Department of Medicine, University of Valladolid, Valladolid, Spain.
Headache Unit, Department of Neurology, Hospital Clínico Universitario de Valladolid, Avenida Ramón y Cajal 3, 47003, Valladolid, Spain.
Sci Rep. 2021 Feb 15;11(1):3846. doi: 10.1038/s41598-021-83508-2.
To date, two randomized, controlled studies support the use of candesartan for migraine prophylaxis but with limited external validity. We aim to evaluate the effectiveness and tolerability of candesartan in clinical practice and to explore predictors of patient response. Retrospective cohort study including all patients with migraine who received candesartan between April 2008-February 2019. The primary endpoint was the number of monthly headache days during weeks 8-12 of treatment compared to baseline. Additionally, we evaluated the frequency during weeks 20-24. We analysed the percentage of patients with 50% and 75% response rates and the retention rates after three and 6 months of treatment. 120/4121 patients were eligible, aged 45.9 [11.5]; 100 (83.3%) female. Eighty-four patients (70%) had chronic migraine and 53 (42.7%) had medication-overuse headache. The median number of prior prophylactics was 3 (Inter-quartile range 2-5). At baseline, patients had 20.5 ± 8.5 headache days per month, decreasing 4.3 ± 8.4 days by 3 months (weeks 12-16) and by 4.7 ± 8.7 days by 6 months (paired Student's t-test, p < 0.001). The percentage of patients with a 50% response was 32.5% at 3 months and 31.7% at 6 months, while the retention rate was 85.0% and 58.3%. The number of prior treatments (Odds ratio 0.79, 95% CI 0.64-0.97) and the presence of daily headache (Odds ratio 0.39, 95% CI 0.16-0.97) were associated with a lower probability of response. Candesartan showed beneficial effects in the preventive treatment of migraine in clinical practice, including patients with chronic migraine, medication-overuse headache and resistance to prior prophylactics.

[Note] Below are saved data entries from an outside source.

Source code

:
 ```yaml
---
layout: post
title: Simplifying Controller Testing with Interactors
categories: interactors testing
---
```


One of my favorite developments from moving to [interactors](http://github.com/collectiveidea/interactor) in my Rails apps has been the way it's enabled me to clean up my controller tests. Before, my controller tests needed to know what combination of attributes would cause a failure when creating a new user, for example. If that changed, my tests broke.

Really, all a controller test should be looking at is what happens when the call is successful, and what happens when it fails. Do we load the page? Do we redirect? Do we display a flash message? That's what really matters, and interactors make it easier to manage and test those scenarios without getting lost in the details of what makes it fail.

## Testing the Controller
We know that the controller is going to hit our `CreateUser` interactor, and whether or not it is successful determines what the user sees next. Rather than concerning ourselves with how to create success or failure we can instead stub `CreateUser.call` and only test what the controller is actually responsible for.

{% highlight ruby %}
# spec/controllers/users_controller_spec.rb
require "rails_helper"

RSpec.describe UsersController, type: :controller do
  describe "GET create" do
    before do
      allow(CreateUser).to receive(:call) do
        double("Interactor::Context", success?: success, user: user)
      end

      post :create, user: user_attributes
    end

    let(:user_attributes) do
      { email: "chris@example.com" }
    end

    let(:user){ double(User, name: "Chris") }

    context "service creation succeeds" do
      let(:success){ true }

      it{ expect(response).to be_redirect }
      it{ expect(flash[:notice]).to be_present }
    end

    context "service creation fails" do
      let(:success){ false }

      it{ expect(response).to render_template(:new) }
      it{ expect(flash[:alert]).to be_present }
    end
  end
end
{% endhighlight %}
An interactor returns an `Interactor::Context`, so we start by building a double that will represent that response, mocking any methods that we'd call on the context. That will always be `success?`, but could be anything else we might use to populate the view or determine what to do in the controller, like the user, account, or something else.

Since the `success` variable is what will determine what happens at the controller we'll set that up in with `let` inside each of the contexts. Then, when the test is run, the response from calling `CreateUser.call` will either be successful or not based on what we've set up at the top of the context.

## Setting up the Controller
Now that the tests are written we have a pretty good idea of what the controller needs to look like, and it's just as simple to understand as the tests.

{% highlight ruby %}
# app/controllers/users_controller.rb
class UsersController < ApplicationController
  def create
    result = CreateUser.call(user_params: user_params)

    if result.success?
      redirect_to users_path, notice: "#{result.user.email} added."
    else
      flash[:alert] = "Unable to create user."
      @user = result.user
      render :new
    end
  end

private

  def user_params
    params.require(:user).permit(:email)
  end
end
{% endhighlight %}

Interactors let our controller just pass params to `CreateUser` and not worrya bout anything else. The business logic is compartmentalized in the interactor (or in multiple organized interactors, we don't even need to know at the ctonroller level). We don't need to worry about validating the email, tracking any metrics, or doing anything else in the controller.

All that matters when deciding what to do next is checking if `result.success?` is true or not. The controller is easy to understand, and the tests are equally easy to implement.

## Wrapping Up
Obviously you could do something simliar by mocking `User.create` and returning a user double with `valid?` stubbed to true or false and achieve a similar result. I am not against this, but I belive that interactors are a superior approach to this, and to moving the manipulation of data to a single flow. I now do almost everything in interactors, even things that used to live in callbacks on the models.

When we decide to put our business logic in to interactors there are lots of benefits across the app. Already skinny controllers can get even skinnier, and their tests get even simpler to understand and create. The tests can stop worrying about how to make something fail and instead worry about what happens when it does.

迄今为止,有两项随机对照研究支持坎地沙坦用于偏头痛预防,但具有有限的外部有效性。我们旨在评估坎地沙坦在临床实践中的有效性和耐受性,并探讨患者反应的预测因素。这是一项包括所有 2008 年 4 月至 2019 年 2 月期间接受坎地沙坦治疗的偏头痛患者的回顾性队列研究。主要终点是治疗第 8-12 周与基线相比每月头痛天数。此外,我们还评估了第 20-24 周的频率。我们分析了 50%和 75%反应率的患者比例以及治疗 3 个月和 6 个月后的保留率。4121 名患者中有 120 名符合条件,年龄为 45.9 [11.5];100 名(83.3%)为女性。84 名患者(70%)患有慢性偏头痛,53 名(42.7%)患有药物过度使用性头痛。中位数预防性药物数量为 3 种(四分位距 2-5)。基线时,患者每月头痛 20.5 ± 8.5 天,治疗 3 个月时减少 4.3 ± 8.4 天(第 12-16 周),治疗 6 个月时减少 4.7 ± 8.7 天(配对学生 t 检验,p<0.001)。3 个月时,50%反应的患者比例为 32.5%,6 个月时为 31.7%,而保留率为 85.0%和 58.3%。既往治疗次数(比值比 0.79,95%CI 0.64-0.97)和每日头痛存在(比值比 0.39,95%CI 0.16-0.97)与反应概率降低相关。坎地沙坦在偏头痛的预防治疗中显示出有益效果,包括慢性偏头痛、药物过度使用性头痛和对既往预防性药物耐药的患者。